Choosing a certain fixed t/f-resolution grid typically involves a
trade-off between time and frequency resolution.
[0014] The effect of a fixed t/f-resolution can be demonstrated on
the example of typical object signals in an audio signal mixture.
For example, the spectra of tonal sounds exhibit a harmonically
related structure with a fundamental frequency and several
overtones. The energy of such signals is concentrated at certain
frequency regions. For such signals, a high frequency resolution of
the utilized t/f-representation is beneficial for separating the
narrowband tonal spectral regions from a signal mixture. In the
contrary, transient signals, like drum sounds, often have a
distinct temporal structure: substantial energy is only present for
short periods of time and is spread over a wide range of
frequencies. For these signals, a high temporal resolution of the
utilized t/f-representation is advantageous for separating the
transient signal portion from the signal mixture.
[0015] Current audio object coding schemes offer only a limited
variability in the time-frequency selectivity of the SAOC
processing. For instance, MPEG SAOC [SAOC] [SAOC1] [SAOC2] is
limited to the time-frequency resolution that can be obtained by
the use of the so-called Hybrid Quadrature Mirror Filter Bank
(Hybrid-QMF) and its subsequent grouping into parametric bands.
Therefore, object restoration in standard SAOC (MPEG SAOC, as
standardized in [SAOC]) often suffers from the coarse frequency
resolution of the Hybrid-QMF leading to audible modulated crosstalk
from the other audio objects (e.g., double-talk artifacts in speech
or auditory roughness artifacts in music).
[0016] Audio object coding schemes, such as Binaural Cue Coding
[BCC] and Parametric Joint-Coding of Audio Sources [JSC], are also
limited to the use of one fixed resolution filter bank. The actual
choice of a fixed resolution filter bank or transform involves a
predefined trade-off in terms of optimality between temporal and
spectral properties of the coding scheme.
[0017] In the field of informed source separation (ISS), it has
been suggested to dynamically adapt the time frequency transform
length to the properties of the signal [ISS7] as well known from
perceptual audio coding schemes, e.g., Advanced Audio Coding (AAC)
[AAC].
SUMMARY
[0018] According to an embodiment, a decoder for generating an
audio output signal having one or more audio output channels from a
downmix signal having a plurality of time-domain downmix samples,
wherein the downmix signal encodes two or more audio object
signals, may have: a window-sequence generator for determining a
plurality of analysis windows, wherein each of the analysis windows
has a plurality of time-domain downmix samples of the downmix
signal, wherein each analysis window of the plurality of analysis
windows has a window length indicating the number of the
time-domain downmix samples of said analysis window, wherein the
window-sequence generator is configured to determine the plurality
of analysis windows so that the window length of each of the
analysis windows depends on a signal property of at least one of
the two or more audio object signals, a t/f-analysis module for
transforming the plurality of time-domain downmix samples of each
analysis window of the plurality of analysis windows from a
time-domain to a time-frequency domain depending on the window
length of said analysis window, to obtain a transformed downmix,
and an un-mixing unit for un-mixing the transformed downmix based
on parametric side information on the two or more audio object
signals to obtain the audio output signal.

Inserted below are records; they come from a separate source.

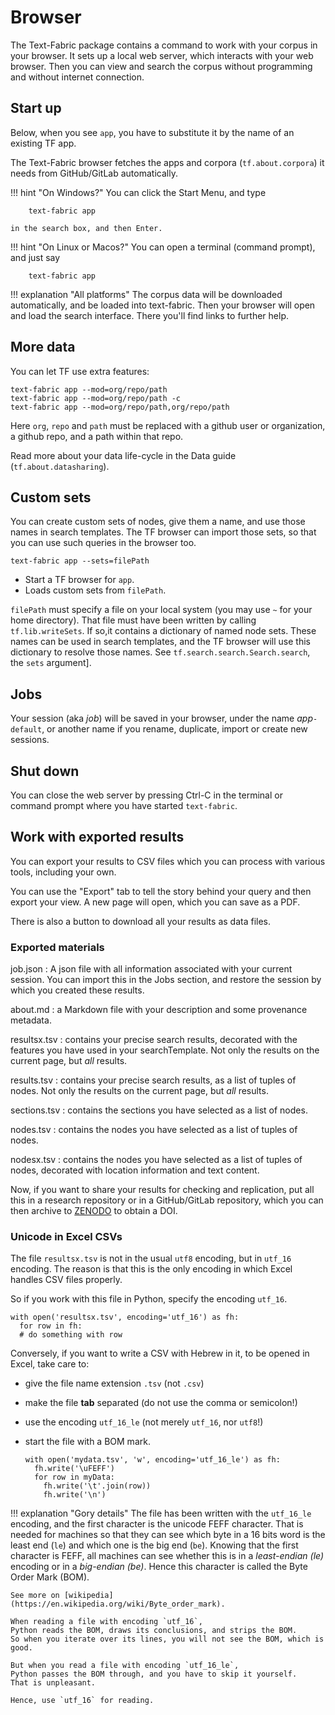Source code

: # Browser

The Text-Fabric package contains a command to
work with your corpus in your browser.
It sets up a local web server, which interacts with your web browser.
Then you can view and search the corpus without programming and without
internet connection.

## Start up

Below, when you see `app`, you have to substitute it by the name
of an existing TF app.

The Text-Fabric browser fetches the apps and corpora (`tf.about.corpora`)
it needs from GitHub/GitLab automatically.

!!! hint "On Windows?"
    You can click the Start Menu, and type

        text-fabric app

    in the search box, and then Enter.

!!! hint "On Linux or Macos?"
    You can open a terminal (command prompt), and just say

        text-fabric app

!!! explanation "All platforms"
    The corpus data will be downloaded automatically,
    and be loaded into text-fabric.
    Then your browser will open and load the search interface.
    There you'll find links to further help.

## More data

You can let TF use extra features: 

    text-fabric app --mod=org/repo/path
    text-fabric app --mod=org/repo/path -c
    text-fabric app --mod=org/repo/path,org/repo/path

Here `org`, `repo` and `path` must be replaced with a github user or organization,
a github repo, and a path within that repo.

Read more about your data life-cycle in the Data guide (`tf.about.datasharing`).

## Custom sets

You can create custom sets of nodes, give them a name, and use those names
in search templates. 
The TF browser can import those sets, so that you can use such queries in the browser too.

    text-fabric app --sets=filePath

* Start a TF browser for `app`.
* Loads custom sets from `filePath`.

`filePath` must specify a file on your local system
(you may use `~` for your home directory).
That file must have been written by calling
`tf.lib.writeSets`.
If so,it contains a dictionary of named node sets.
These names can be used in search templates,
and the TF browser will use this dictionary to resolve those names.
See `tf.search.search.Search.search`, the `sets` argument].

## Jobs

Your session (aka *job*) will be saved in your browser,
under the name *app*`-default`,
or another name if you rename, duplicate, import or create new sessions.

## Shut down

You can close the web server by pressing Ctrl-C in the terminal
or command prompt where you have started `text-fabric`.

## Work with exported results

You can export your results to CSV files which you can process with various tools,
including your own.

You can use the "Export" tab to tell the story behind your query and then export
your view.
A new page will open, which you can save as a PDF.

There is also a button to download all your results as data files.

### Exported materials
job.json
:   A json file with all information associated with your current session.
    You can import this in the Jobs section, and restore the session by which
    you created these results.

about.md
:   a Markdown file with your description and some provenance metadata.

resultsx.tsv
:   contains your precise search results, decorated with the features
    you have used in your searchTemplate.
    Not only the results on the current page, but *all* results.

results.tsv
:   contains your precise search results, as a list of tuples of nodes.
    Not only the results on the current page, but *all* results.

sections.tsv
:   contains the sections you have selected as a list of nodes.

nodes.tsv
:   contains the nodes you have selected as a list of tuples of nodes.

nodesx.tsv
:   contains the nodes you have selected as a list of tuples of nodes,
    decorated with location information and text content.

Now, if you want to share your results for checking and replication,
put all this in a research repository or in a GitHub/GitLab repository,
which you can then archive to [ZENODO](https://zenodo.org) to obtain a DOI.

### Unicode in Excel CSVs

The file `resultsx.tsv` is not in the usual `utf8` encoding,
but in `utf_16` encoding.
The reason is that this is the only encoding
in which Excel handles CSV files properly.

So if you work with this file in Python, specify the encoding `utf_16`.

    with open('resultsx.tsv', encoding='utf_16') as fh:
      for row in fh:
      # do something with row 

Conversely, if you want to write a CSV with Hebrew in it,
to be opened in Excel, take care to:

*   give the file name extension `.tsv` (not `.csv`)
*   make the file **tab** separated (do not use the comma or semicolon!)
*   use the encoding `utf_16_le` (not merely `utf_16`, nor `utf8`!)
*   start the file with a BOM mark.

        with open('mydata.tsv', 'w', encoding='utf_16_le') as fh:
          fh.write('\uFEFF')
          for row in myData:
            fh.write('\t'.join(row))
            fh.write('\n')

!!! explanation "Gory details"
    The file has been written with the `utf_16_le` encoding,
    and the first character is the unicode
    FEFF character.
    That is needed for machines so that they can see which byte in a 16 bits word is
    the least end (`le`) and which one is the big end (`be`).
    Knowing that the first character is FEFF,
    all machines can see whether this is in a *least-endian (le)* encoding
    or in a  *big-endian (be)*.
    Hence this character is called the Byte Order Mark (BOM).
    
    See more on [wikipedia](https://en.wikipedia.org/wiki/Byte_order_mark).

    When reading a file with encoding `utf_16`,
    Python reads the BOM, draws its conclusions, and strips the BOM.
    So when you iterate over its lines, you will not see the BOM, which is good.
    
    But when you read a file with encoding `utf_16_le`,
    Python passes the BOM through, and you have to skip it yourself.
    That is unpleasant.
    
    Hence, use `utf_16` for reading.  
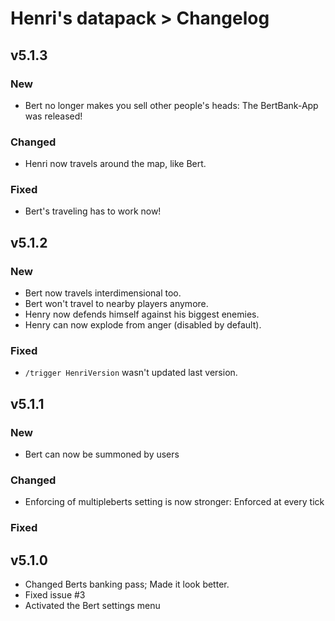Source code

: # Henri's datapack > Changelog

## v5.1.3
### New
- Bert no longer makes you sell other people's heads: The BertBank-App was released!
### Changed
- Henri now travels around the map, like Bert.
### Fixed
- Bert's traveling has to work now!
## v5.1.2
### New
- Bert now travels interdimensional too.
- Bert won't travel to nearby players anymore.
- Henry now defends himself against his biggest enemies.
- Henry can now explode from anger (disabled by default).
### Fixed
- `/trigger HenriVersion` wasn't updated last version.
## v5.1.1
### New
- Bert can now be summoned by users
### Changed
- Enforcing of multipleberts setting is now stronger: Enforced at every tick
### Fixed

## v5.1.0

- Changed Berts banking pass; Made it look better.
- Fixed issue #3
- Activated the Bert settings menu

[0019] According to another embodiment, a decoder for generating an
audio output signal having one or more audio output channels from a
downmix signal having a plurality of time-domain downmix samples,
wherein the downmix signal encodes two or more audio object
signals, may have: a first analysis submodule for transforming the
plurality of time-domain downmix samples to obtain a plurality of
subbands having a plurality of subband samples, a window-sequence
generator for determining a plurality of analysis windows, wherein
each of the analysis windows has a plurality of subband samples of
one of the plurality of subbands, wherein each analysis window of
the plurality of analysis windows has a window length indicating
the number of subband samples of said analysis window, wherein the
window-sequence generator is configured to determine the plurality
of analysis windows so that the window length of each of the
analysis windows depends on a signal property of at least one of
the two or more audio object signals, a second analysis module for
transforming the plurality of subband samples of each analysis
window of the plurality of analysis windows depending on the window
length of said analysis window to obtain a transformed downmix, and
an un-mixing unit for un-mixing the transformed downmix based on
parametric side information on the two or more audio object signals
to obtain the audio output signal.
[0020] According to another embodiment, an encoder for encoding two
or more input audio object signals, wherein each of the two or more
input audio object signals has a plurality of time-domain signal
samples, may have: a window-sequence unit for determining a
plurality of analysis windows, wherein each of the analysis windows
has a plurality of the time-domain signal samples of one of the
input audio object signals, wherein each of the analysis windows
has a window length indicating the number of time-domain signal
samples of said analysis window, wherein the window-sequence unit
is configured to determine the plurality of analysis windows so
that the window length of each of the analysis windows depends on a
signal property of at least one of the two or more input audio
object signals, a t/f-analysis unit for transforming the
time-domain signal samples of each of the analysis windows from a
time-domain to a time-frequency domain to obtain transformed signal
samples, wherein the t/f-analysis unit is configured to transform
the plurality of time-domain signal samples of each of the analysis
windows depending on the window length of said analysis window, and
a PSI-estimation unit for determining parametric side information
depending on the transformed signal samples.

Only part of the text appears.